Saturday, July 21, 2012

The Declaration of Interdependence: A Pledge to Planet Earth

I was looking for videos about biodiversity and found this pretty cool one by David Suzuki and Tara Cullis. It's called A Declaration of Interdependence, and was originally written in 1992 for the Rio Earth Summit. I recently reviewed the three major conventions (climate change, biodiversity and desertification) that came out of the Rio Earth Summit here. There must have been a pretty incredible spirit in the air to produce such far-reaching conventions as well as this declaration at that summit. I wondered what happened to all that enthusiasm?

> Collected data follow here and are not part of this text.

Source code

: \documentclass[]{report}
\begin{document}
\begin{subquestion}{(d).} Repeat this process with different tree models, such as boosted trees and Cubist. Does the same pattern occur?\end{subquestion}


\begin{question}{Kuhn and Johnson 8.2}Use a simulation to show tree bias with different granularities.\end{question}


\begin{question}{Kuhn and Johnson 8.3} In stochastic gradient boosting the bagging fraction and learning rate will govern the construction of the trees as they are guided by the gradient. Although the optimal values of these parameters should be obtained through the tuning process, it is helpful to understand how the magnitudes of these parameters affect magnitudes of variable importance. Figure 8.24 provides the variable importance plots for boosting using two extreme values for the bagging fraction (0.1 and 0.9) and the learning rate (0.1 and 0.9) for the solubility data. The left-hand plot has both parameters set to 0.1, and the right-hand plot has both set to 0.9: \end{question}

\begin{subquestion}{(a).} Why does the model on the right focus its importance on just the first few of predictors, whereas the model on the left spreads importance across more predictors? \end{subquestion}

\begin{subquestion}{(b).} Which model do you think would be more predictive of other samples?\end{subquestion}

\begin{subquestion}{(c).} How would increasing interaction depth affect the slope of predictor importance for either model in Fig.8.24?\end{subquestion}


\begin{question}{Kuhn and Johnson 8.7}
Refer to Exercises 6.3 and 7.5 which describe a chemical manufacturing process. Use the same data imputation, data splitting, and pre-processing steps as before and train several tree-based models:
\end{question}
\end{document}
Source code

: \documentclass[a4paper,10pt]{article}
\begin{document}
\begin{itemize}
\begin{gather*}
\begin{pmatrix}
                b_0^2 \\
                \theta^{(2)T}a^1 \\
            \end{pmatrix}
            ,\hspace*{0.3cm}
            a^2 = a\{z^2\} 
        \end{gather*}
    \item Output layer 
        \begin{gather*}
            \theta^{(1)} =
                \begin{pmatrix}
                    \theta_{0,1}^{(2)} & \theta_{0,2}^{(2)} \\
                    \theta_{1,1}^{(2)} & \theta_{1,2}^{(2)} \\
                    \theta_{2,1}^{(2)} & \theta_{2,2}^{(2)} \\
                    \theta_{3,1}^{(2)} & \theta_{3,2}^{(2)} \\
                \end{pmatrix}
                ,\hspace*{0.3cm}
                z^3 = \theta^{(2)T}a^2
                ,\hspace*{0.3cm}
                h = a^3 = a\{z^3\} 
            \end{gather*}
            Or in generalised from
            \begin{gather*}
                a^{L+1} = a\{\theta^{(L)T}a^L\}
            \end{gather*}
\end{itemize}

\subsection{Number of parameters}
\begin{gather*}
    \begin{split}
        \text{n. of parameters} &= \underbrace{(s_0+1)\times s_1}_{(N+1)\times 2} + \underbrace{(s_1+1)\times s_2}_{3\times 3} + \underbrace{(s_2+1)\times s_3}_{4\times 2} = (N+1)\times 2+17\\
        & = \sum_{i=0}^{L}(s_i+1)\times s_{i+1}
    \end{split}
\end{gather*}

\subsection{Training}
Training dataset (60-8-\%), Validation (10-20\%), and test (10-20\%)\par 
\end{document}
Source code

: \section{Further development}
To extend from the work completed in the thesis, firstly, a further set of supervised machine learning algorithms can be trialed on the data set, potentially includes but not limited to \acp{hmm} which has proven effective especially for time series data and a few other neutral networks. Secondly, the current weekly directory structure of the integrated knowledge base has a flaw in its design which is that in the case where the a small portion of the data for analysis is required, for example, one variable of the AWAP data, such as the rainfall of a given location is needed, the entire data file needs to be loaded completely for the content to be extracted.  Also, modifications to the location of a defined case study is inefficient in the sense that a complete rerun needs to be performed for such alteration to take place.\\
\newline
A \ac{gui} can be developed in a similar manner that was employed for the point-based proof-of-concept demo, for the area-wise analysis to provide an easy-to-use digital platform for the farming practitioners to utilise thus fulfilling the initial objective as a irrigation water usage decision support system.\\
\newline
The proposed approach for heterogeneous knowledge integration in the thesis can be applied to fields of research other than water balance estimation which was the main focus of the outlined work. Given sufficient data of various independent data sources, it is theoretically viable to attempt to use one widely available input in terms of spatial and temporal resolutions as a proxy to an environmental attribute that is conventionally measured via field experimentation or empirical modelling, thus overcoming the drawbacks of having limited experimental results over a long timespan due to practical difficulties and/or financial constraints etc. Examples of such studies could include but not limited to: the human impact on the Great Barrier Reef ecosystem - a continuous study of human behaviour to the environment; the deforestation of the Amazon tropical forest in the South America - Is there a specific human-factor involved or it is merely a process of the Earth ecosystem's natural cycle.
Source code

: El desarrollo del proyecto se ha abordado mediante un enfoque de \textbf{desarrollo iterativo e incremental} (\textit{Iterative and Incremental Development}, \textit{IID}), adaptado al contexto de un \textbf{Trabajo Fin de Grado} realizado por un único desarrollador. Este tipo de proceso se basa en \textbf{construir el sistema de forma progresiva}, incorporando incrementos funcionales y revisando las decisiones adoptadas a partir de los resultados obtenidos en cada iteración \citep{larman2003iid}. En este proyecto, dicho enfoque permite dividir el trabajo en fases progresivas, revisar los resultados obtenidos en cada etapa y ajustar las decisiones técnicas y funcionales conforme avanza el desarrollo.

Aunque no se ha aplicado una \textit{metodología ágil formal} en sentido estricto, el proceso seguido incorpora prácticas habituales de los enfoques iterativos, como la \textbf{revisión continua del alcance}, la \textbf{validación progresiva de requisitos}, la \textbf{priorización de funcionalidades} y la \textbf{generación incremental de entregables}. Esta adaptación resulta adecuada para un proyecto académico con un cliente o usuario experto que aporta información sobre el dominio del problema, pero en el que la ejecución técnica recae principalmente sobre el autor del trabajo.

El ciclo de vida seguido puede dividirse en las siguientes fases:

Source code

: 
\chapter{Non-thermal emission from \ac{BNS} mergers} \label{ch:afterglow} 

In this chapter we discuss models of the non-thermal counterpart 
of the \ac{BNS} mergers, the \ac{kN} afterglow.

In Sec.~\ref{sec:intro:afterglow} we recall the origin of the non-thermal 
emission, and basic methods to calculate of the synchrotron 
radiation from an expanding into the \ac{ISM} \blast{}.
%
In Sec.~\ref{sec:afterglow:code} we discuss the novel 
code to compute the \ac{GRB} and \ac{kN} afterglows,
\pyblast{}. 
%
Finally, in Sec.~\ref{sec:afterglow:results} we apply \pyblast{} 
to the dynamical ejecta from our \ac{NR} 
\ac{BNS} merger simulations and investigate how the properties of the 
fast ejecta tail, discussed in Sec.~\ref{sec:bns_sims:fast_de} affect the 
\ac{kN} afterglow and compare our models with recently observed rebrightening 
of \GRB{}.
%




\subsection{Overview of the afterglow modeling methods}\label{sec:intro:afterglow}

Anyway, the Declaration became the founding document of the David Suzuki Foundation. Here it is in video, with text below.




This we know

We are the earth, through the plants and animals that nourish us.
We are the rains and the oceans that flow through our veins.
We are the breath of the forests of the land, and the plants of the sea.
We are human animals, related to all other life as descendants of the firstborn cell.
We share with these kin a common history, written in our genes.
We share a common present, filled with uncertainty.
And we share a common future, as yet untold.
We humans are but one of thirty million species weaving the thin layer of life enveloping the world.
The stability of communities of living things depends upon this diversity.
Linked in that web, we are interconnected — using, cleansing, sharing and replenishing the fundamental elements of life.
Our home, planet Earth, is finite; all life shares its resources and the energy from the sun, and therefore has limits to growth.
For the first time, we have touched those limits.
When we compromise the air, the water, the soil and the variety of life, we steal from the endless future to serve the fleeting present.

This we believe

Humans have become so numerous and our tools so powerful that we have driven fellow creatures to extinction, dammed the great rivers, torn down ancient forests, poisoned the earth, rain and wind, and ripped holes in the sky.
Our science has brought pain as well as joy; our comfort is paid for by the suffering of millions.
We are learning from our mistakes, we are mourning our vanished kin, and we now build a new politics of hope.
We respect and uphold the absolute need for clean air, water and soil.
We see that economic activities that benefit the few while shrinking the inheritance of many are wrong.
And since environmental degradation erodes biological capital forever, full ecological and social cost must enter all equations of development.
We are one brief generation in the long march of time; the future is not ours to erase.
So where knowledge is limited, we will remember all those who will walk after us, and err on the side of caution.

This we resolve

All this that we know and believe must now become the foundation of the way we live.
At this turning point in our relationship with Earth, we work for an evolution: from dominance to partnership; from fragmentation to connection; from insecurity, to interdependence.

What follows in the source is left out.